→ To do
Output only how many lines below contain "https".

→ Supplied data
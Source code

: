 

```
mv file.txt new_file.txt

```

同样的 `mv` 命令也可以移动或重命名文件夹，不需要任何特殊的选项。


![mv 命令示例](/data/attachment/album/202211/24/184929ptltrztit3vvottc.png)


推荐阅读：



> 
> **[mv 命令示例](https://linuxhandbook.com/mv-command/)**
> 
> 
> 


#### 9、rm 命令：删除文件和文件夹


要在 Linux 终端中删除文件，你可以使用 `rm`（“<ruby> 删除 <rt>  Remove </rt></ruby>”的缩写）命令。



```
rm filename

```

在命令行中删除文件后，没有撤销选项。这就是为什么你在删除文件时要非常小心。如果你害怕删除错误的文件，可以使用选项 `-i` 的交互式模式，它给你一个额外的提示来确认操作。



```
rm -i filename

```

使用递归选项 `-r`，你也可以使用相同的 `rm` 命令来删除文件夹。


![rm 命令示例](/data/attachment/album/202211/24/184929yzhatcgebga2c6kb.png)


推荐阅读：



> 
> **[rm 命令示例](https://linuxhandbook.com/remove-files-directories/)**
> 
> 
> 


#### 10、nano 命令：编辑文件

→ Result of the exercise
2